Nossa organização acompanhou o trabalho da Graça Pizá, uma psicanalista do Rio de Janeiro que dava atendimento a crianças que vinham da Barra da Tijuca ou de uma favela. Era muito bonito olhar o processo de “cura” dessa criança. Todo o processo de atendimento individualizado dessa criança é composto por desenhos, que passam de um patamar sombrio, de desespero – uma das crianças se colocava dentro de uma teia de aranha – para um patamar de liberdade. Vemos isso ao longo dos anos, é um processo longo e exige muita coragem da família, a criança precisa estar amparada por alguém. Na maioria dos casos, é a mãe, mas, muitas vezes, ela se recusa a aceitar a realidade. Sabemos que é difícil para um adulto passar por um processo de atendimento psicológico, mas imagina para uma criança que não sabe exatamente o que está acontecendo. É um sofrimento silencioso.

IHU On-Line – O diálogo e a educação sexual podem ajudar a amenizar o problema? De que forma?

Ana Drumond – Sem dúvida. O diálogo, acima de tudo, é a primeira coisa que colocamos em todos os nossos materiais. Se não houver esse diálogo, seja dentro da escola ou da família, não há espaço para a criança relatar todas as situações que ela está vivenciando. A sexualidade é uma coisa saudável, deve ser exercida de forma saudável em cada faixa etária. A conduta autoprotetora é o que criança aceita em termos de cuidado que o adulto exerce sobre o corpo dela, que tipo de carinho é ou não aceitável em um banho, por exemplo.

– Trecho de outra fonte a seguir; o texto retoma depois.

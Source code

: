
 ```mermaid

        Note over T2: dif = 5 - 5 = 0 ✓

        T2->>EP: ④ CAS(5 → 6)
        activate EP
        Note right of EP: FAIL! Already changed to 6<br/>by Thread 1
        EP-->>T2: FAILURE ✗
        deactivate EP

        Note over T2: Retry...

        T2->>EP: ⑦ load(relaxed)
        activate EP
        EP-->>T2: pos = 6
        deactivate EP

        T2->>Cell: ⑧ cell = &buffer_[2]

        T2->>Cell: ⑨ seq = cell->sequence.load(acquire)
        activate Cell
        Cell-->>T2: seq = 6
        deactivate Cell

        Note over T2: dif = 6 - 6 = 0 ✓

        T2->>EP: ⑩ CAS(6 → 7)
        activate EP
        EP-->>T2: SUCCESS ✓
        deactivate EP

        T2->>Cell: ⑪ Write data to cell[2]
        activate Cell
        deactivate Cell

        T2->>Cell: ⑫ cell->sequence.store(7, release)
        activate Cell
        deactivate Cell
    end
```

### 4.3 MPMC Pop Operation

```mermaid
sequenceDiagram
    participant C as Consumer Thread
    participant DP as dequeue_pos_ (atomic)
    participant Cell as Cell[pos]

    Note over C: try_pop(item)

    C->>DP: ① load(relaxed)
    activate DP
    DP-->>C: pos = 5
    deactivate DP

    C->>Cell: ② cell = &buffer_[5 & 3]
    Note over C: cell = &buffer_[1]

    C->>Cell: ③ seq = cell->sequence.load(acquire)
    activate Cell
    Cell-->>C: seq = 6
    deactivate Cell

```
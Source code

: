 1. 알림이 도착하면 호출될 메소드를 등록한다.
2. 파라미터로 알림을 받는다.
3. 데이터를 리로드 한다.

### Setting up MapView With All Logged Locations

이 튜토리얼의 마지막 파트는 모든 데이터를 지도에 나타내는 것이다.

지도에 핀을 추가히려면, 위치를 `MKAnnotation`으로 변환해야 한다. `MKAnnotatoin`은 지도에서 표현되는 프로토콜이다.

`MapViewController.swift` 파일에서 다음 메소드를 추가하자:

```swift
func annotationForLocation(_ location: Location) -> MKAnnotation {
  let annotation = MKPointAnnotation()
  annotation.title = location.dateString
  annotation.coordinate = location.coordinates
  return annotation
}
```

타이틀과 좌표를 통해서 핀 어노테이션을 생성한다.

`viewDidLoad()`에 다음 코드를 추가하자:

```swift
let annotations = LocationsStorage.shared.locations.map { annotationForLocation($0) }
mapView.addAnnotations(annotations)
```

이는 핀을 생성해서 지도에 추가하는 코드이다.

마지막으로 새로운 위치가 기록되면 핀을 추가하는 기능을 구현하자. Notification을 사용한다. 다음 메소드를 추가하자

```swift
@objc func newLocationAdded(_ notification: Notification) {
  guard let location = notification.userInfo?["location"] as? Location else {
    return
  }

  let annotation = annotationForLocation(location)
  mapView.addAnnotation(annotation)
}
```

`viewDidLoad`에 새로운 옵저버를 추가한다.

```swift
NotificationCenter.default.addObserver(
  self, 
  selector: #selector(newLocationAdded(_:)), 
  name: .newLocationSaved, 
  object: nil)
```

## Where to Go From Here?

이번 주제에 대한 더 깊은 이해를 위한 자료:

Sobre este tipo de coisa prática, as crianças pequenas também podem ser orientadas. Não devemos entrar em uma paranoia, mas, se não falarmos sobre sexualidade, a partir de uma determinada faixa etária, como essas crianças vão poder lidar bem com sua própria sexualidade e ter consciência de que podem dizer não? Chamou-me atenção o caso de uma menina, em Londrina, que estava usando aquelas pulserinhas coloridas que geraram uma grande polêmica. Quando se arrebenta a pulserinha, deve-se realizar o proposto de acordo com a cor. No caso da menina, era fazer sexo, mas ela não soube dizer não. Por mais que ela estivesse com a pulseira, ela se sentiu intimidada e com medo de ser criticada depois. Que autoestima é essa? Que consciência é essa em relação aos seus próprios limites? Fiquei muito triste com esse relato, pois, imagine quantas meninas por todo o Brasil se sentem constrangidas em dizer não para determinadas situações. Que pena, pois elas estão supervulneráveis a relações de poder e ameaça.
 
IHU On-Line – Com a vinda, para o Brasil, de eventos como Copa do Mundo e as Olimpíadas, o problema pode se agravar ou uma coisa não tem nada a ver com a outra?

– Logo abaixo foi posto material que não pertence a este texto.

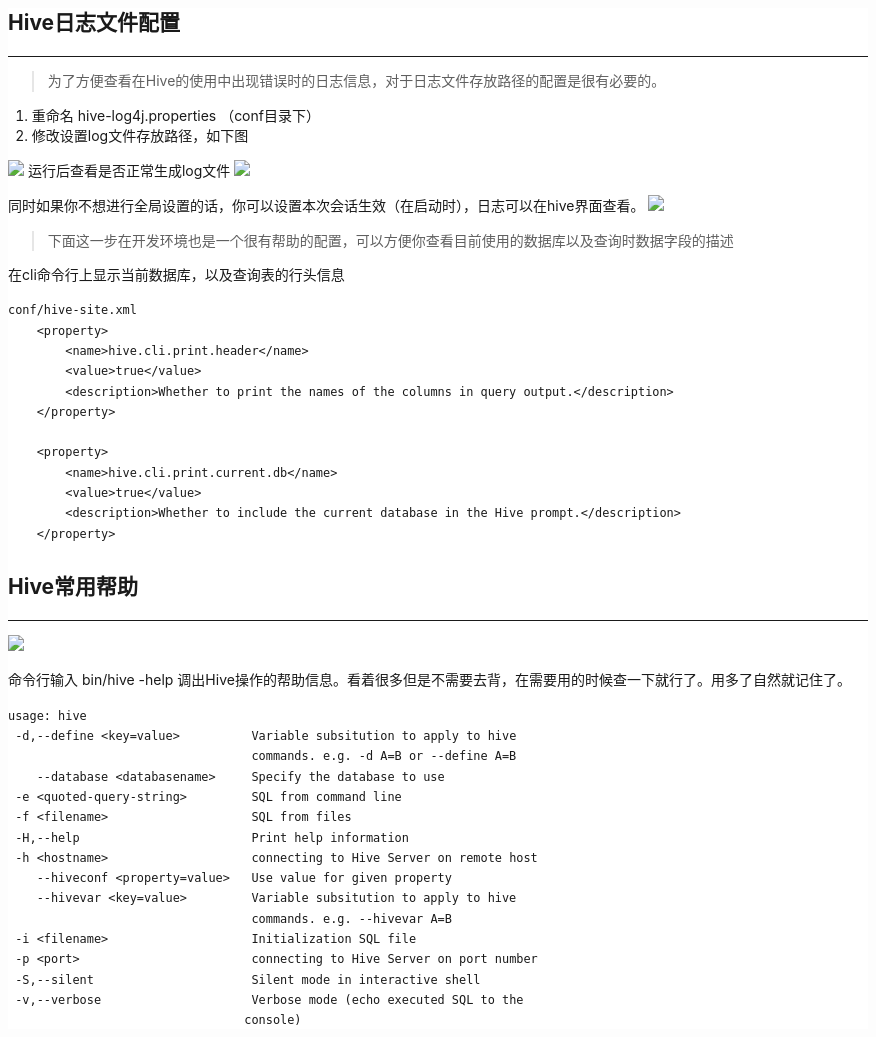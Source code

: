 ## Hive日志文件配置
-----
>为了方便查看在Hive的使用中出现错误时的日志信息，对于日志文件存放路径的配置是很有必要的。

1. 重命名 hive-log4j.properties （conf目录下）
2. 修改设置log文件存放路径，如下图

![](https://i.imgur.com/EmBgH8k.png)
运行后查看是否正常生成log文件
![](https://i.imgur.com/2tu99zq.png)

同时如果你不想进行全局设置的话，你可以设置本次会话生效（在启动时），日志可以在hive界面查看。
![](https://i.imgur.com/S1dLTQg.png)
>下面这一步在开发环境也是一个很有帮助的配置，可以方便你查看目前使用的数据库以及查询时数据字段的描述

在cli命令行上显示当前数据库，以及查询表的行头信息 

	conf/hive-site.xml
		<property>
			<name>hive.cli.print.header</name>
			<value>true</value>
			<description>Whether to print the names of the columns in query output.</description>
		</property>

		<property>
			<name>hive.cli.print.current.db</name>
			<value>true</value>
			<description>Whether to include the current database in the Hive prompt.</description>
		</property>

## Hive常用帮助
----
![](https://i.imgur.com/PMrs1DS.png) 

命令行输入	bin/hive -help 调出Hive操作的帮助信息。看着很多但是不需要去背，在需要用的时候查一下就行了。用多了自然就记住了。

	usage: hive
	 -d,--define <key=value>          Variable subsitution to apply to hive
	                                  commands. e.g. -d A=B or --define A=B
	    --database <databasename>     Specify the database to use
	 -e <quoted-query-string>         SQL from command line
	 -f <filename>                    SQL from files
	 -H,--help                        Print help information
	 -h <hostname>                    connecting to Hive Server on remote host
	    --hiveconf <property=value>   Use value for given property
	    --hivevar <key=value>         Variable subsitution to apply to hive
	                                  commands. e.g. --hivevar A=B
	 -i <filename>                    Initialization SQL file
	 -p <port>                        connecting to Hive Server on port number
	 -S,--silent                      Silent mode in interactive shell
	 -v,--verbose                     Verbose mode (echo executed SQL to the
	                                 console)
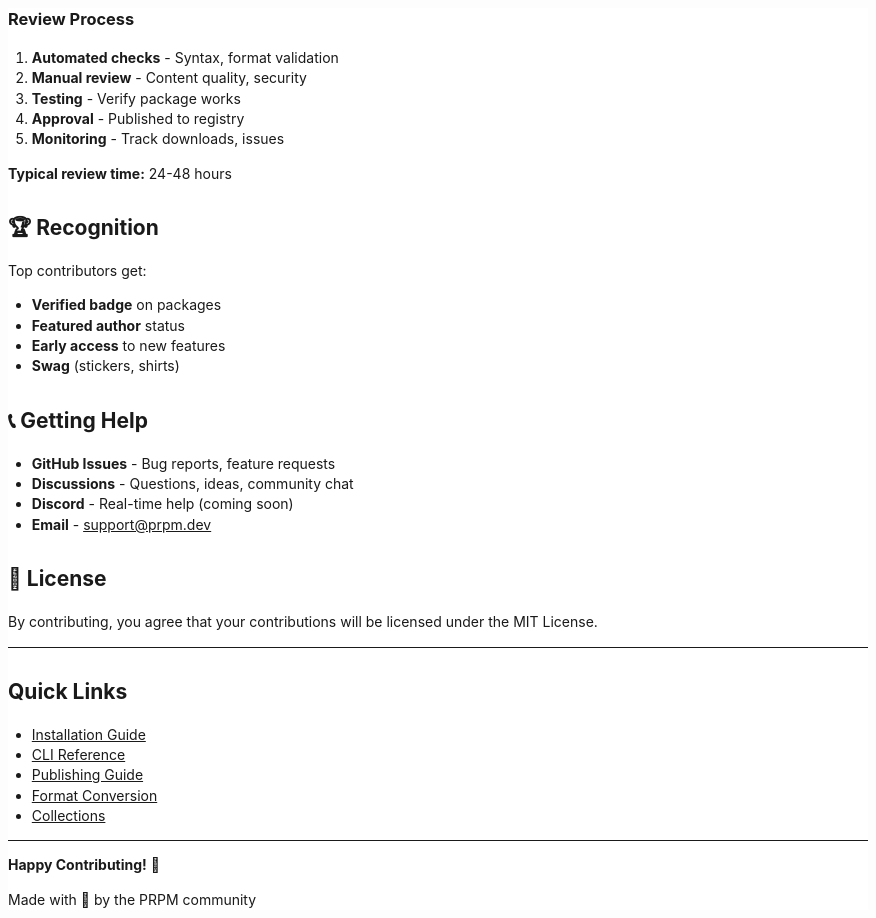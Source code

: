 ### Review Process

1. **Automated checks** - Syntax, format validation
2. **Manual review** - Content quality, security
3. **Testing** - Verify package works
4. **Approval** - Published to registry
5. **Monitoring** - Track downloads, issues

**Typical review time:** 24-48 hours

## 🏆 Recognition

Top contributors get:

- **Verified badge** on packages
- **Featured author** status
- **Early access** to new features
- **Swag** (stickers, shirts)

## 📞 Getting Help

- **GitHub Issues** - Bug reports, feature requests
- **Discussions** - Questions, ideas, community chat
- **Discord** - Real-time help (coming soon)
- **Email** - support@prpm.dev

## 📄 License

By contributing, you agree that your contributions will be licensed under the MIT License.

---

## Quick Links

- [Installation Guide](docs/INSTALLATION.md)
- [CLI Reference](docs/CLI.md)
- [Publishing Guide](docs/PUBLISHING.md)
- [Format Conversion](docs/FORMAT_CONVERSION.md)
- [Collections](docs/COLLECTIONS.md)

---

**Happy Contributing!** 🚀

Made with 💙 by the PRPM community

Ana Drumond – O país avançou muito a respeito disso, existe um programa nacional, no âmbito do Ministério do Turismo, que se chama Turismo Sustentável e Infância. Existem ações objetivas nesse aspecto, mas precisamos de plano de ação em relação à Copa e às Olimpíadas, e esse plano deve ser lançado logo para que seja multiplicado e descentralizado.

Notas:


[1] As pulseiras do sexo são usadas por adolescentes como uma espécie de código para experiências sexuais, onde cada cor significa um grau de intimidade, desde um abraço até o ato sexual completo.




[2] Aracelli Cabrera Sanches tinha 8 anos e vivia em Vitória (ES) quando foi seqüestrada, no dia 18 de maio de 1973, e, seu corpo, encontrado somente seis dias depois. O dia da morte de Aracelli foi transformado no Dia Nacional de Combate ao Abuso Sexual de Crianças e de Adolescentes.